In a statement to the full Council on Tuesday, Cllr Higgins said: "I have advised the Chief Executive of Dumfries and Galloway Council that on Friday, 16th May 2008 I was charged with a number of road traffic offences.
"I appeared at Stranraer Sheriff Court on Monday 19th May and pled guilty to three charges. That is a matter of public record.
"I accept full responsibility for my actions and the consequences. I deeply regret these offences which, apart from fixed penalties for speeding, is my first and, having learned a very salutary lesson, will be my last. I apologise and have asked for the forgiveness of my family and friends.
"I have advised the Scottish National Party of the situation, and have resigned as leader of the SNP Group on Dumfries and Galloway Council with immediate effect. I have also resigned as Chairman and as a member of the Wigtown Licensing Board.
"I apologise to my constituents and assure them that I shall, as always, make every effort to continue to represent them to the best of my ability as a member of Dumfries and Galloway Council.
"Any damage caused to the reputation of Dumfries and Galloway Council and the Scottish National Party is also deeply regretted."
Cllr Higgins was charged with driving without due care and attention on the A75 near Whitecrook Farm, Glenluce, of losing control of his vehicle, travelling along the nearside verge for 81 metres, colliding with and damaging several road hazard marker posts, then crossing onto the opposite carriageway and colliding with a wire fence and a road diversion sign.
He was also charged with failing to stop at the scene and failing to provide two samples of breath for analysis at Stranraer Police Station.
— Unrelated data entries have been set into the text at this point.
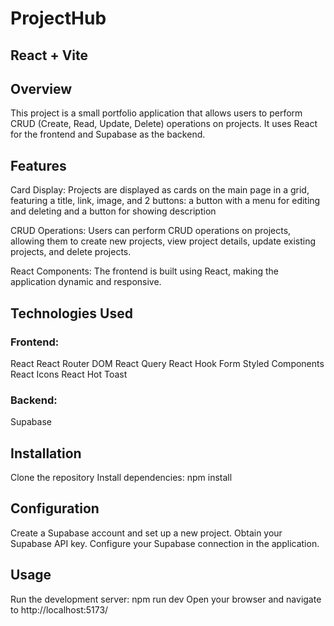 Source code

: # ProjectHub

## React + Vite

## Overview

This project is a small portfolio application that allows users to perform CRUD (Create, Read, Update, Delete) operations on projects. It uses React for the frontend and Supabase as the backend.

## Features

Card Display: Projects are displayed as cards on the main page in a grid, featuring a title, link, image, and 2 buttons: a button with a menu for editing and deleting and a button for showing description

CRUD Operations: Users can perform CRUD operations on projects, allowing them to create new projects, view project details, update existing projects, and delete projects.

React Components: The frontend is built using React, making the application dynamic and responsive.

## Technologies Used

### Frontend:

React
React Router DOM
React Query
React Hook Form
Styled Components
React Icons
React Hot Toast

### Backend:

Supabase

## Installation

Clone the repository
Install dependencies: npm install

## Configuration

Create a Supabase account and set up a new project.
Obtain your Supabase API key.
Configure your Supabase connection in the application.

## Usage

Run the development server: npm run dev
Open your browser and navigate to http://localhost:5173/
Depute Procurator Fiscal Kay Jardine told the Court that at 7pm on the night in question Higgins was observed by witnesses at the County Golf Course Clubhouse, near Glenluce, as being "under the influence of alcohol and unsteady on his feet." She said that as Higgins had spent much of the day playing golf, bar staff were surprised at his condition as, to their knowledge, he had only drunk two pints of Guinness. But, as bottles of whisky were among the prizes, the staff assumed the Councillor had been sampling the prizes before deciding to drive the eight miles home to Stranraer.
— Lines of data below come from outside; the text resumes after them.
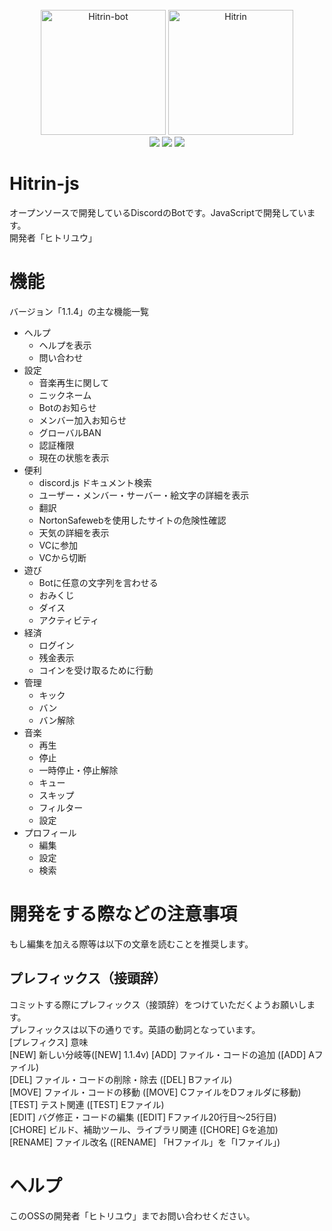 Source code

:<div align="center">
  <br>
  <img src="https://user-images.githubusercontent.com/89414334/145695368-bef31b6e-256d-4812-8156-382402e60fc7.png"alt="Hitrin-bot" width="200px">
  <img src="https://user-images.githubusercontent.com/89414334/153596103-4e5dbe22-928e-42d3-b4b3-325a31bc853b.png"alt="Hitrin" width="200px">

  <br>
  <img src="https://img.shields.io/github/stars/hitori-yuu/Hitorin-js?style=for-the-badge">
  <img src="https://img.shields.io/github/forks/hitori-yuu/Hitorin-js?style=for-the-badge">
  <img src="https://img.shields.io/github/issues/hitori-yuu/Hitorin-js?style=for-the-badge">
</div>

# Hitrin-js
オープンソースで開発しているDiscordのBotです。JavaScriptで開発しています。  
開発者「ヒトリユウ」

# 機能
バージョン「1.1.4」の主な機能一覧
- ヘルプ
    - ヘルプを表示
    - 問い合わせ
- 設定
    - 音楽再生に関して
    - ニックネーム
    - Botのお知らせ
    - メンバー加入お知らせ
    - グローバルBAN
    - 認証権限
    - 現在の状態を表示
- 便利
    - discord.js ドキュメント検索
    - ユーザー・メンバー・サーバー・絵文字の詳細を表示
    - 翻訳
    - NortonSafewebを使用したサイトの危険性確認
    - 天気の詳細を表示
    - VCに参加
    - VCから切断
- 遊び
    - Botに任意の文字列を言わせる
    - おみくじ
    - ダイス
    - アクティビティ
- 経済
    - ログイン
    - 残金表示
    - コインを受け取るために行動
- 管理
    - キック
    - バン
    - バン解除
- 音楽
    - 再生
    - 停止
    - 一時停止・停止解除
    - キュー
    - スキップ
    - フィルター
    - 設定
- プロフィール
    - 編集
    - 設定
    - 検索

# 開発をする際などの注意事項
もし編集を加える際等は以下の文章を読むことを推奨します。
## プレフィックス（接頭辞）
コミットする際にプレフィックス（接頭辞）をつけていただくようお願いします。  
プレフィックスは以下の通りです。英語の動詞となっています。  
[プレフィクス] 意味  
[NEW] 新しい分岐等([NEW] 1.1.4v)
[ADD] ファイル・コードの追加 ([ADD] Aファイル)  
[DEL] ファイル・コードの削除・除去 ([DEL] Bファイル)  
[MOVE] ファイル・コードの移動 ([MOVE] CファイルをDフォルダに移動)  
[TEST] テスト関連 ([TEST] Eファイル)  
[EDIT] バグ修正・コードの編集 ([EDIT] Fファイル20行目～25行目)  
[CHORE] ビルド、補助ツール、ライブラリ関連 ([CHORE] Gを追加)  
[RENAME] ファイル改名 ([RENAME] 「Hファイル」を「Iファイル」)  

# ヘルプ
このOSSの開発者「ヒトリユウ」までお問い合わせください。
Half an hour later drivers began phoning the police to report debris strewn across the A75 Euro route near Whitecrook Farm road end, a mile from the golf course exit. Cars were seen taking evasive action to avoid hitting the debris and one driver was witnessed stopping to move the debris off the road. But the inebriated Councillor had continued to drive on into Stranraer where, at 7.40pm, his badly damaged car was picked up by a CCTV operator when turning off London Road into Royal Crescent.
The Fiscal said: "The police arrived to find the accused's car with most of the front bumper missing, the air bags deflated and a wooden stob wedged in the offside wheel arch."
Councillor Higgins was then asked to get out of the car but initially he had difficulty doing this due to the damage to the driver's door. Police reported he was "smelling of alcohol, slurring his words, and unsteady on his feet" and he was taken by police car to Stranraer Police Station.
When there, he was asked to provide two specimens of breath for analysis, but the Cllr sucked on the tube instead of blowing into it. He also repeatedly took the tube out of his mouth although instructed not to do so. All attempts to get a satisfactory sample failed and the Cllr was accused by the police of "non co-operation." But Cllr Higgins had replied that he had not failed to co-operate, but his attempts to give a sample were compromised by his need to go to the toilet.
His defence solicitor Paul Feeney said in mitigation that his client was a hard working councillor who was embarrassed to find himself in court for the first time, after driving for 45 years. He said the Councillor recollects having a drink with friends at the golf course but admitted it was an "unexplained act of folly" to then drive home, compounded by his failure to stop after the accident. Mr Feeney added that by the time Cllr Higgins was taken to the Police Station he was in a "state of shock and disorientation" and had little recollection of his attempts to give a breath sample.
The lawyer concluded: "This is a sorry incident and Mr Higgins wants to put it behind him as soon as possible."
Mr Higgins has served Wigtownshire as a Councillor for 15 years.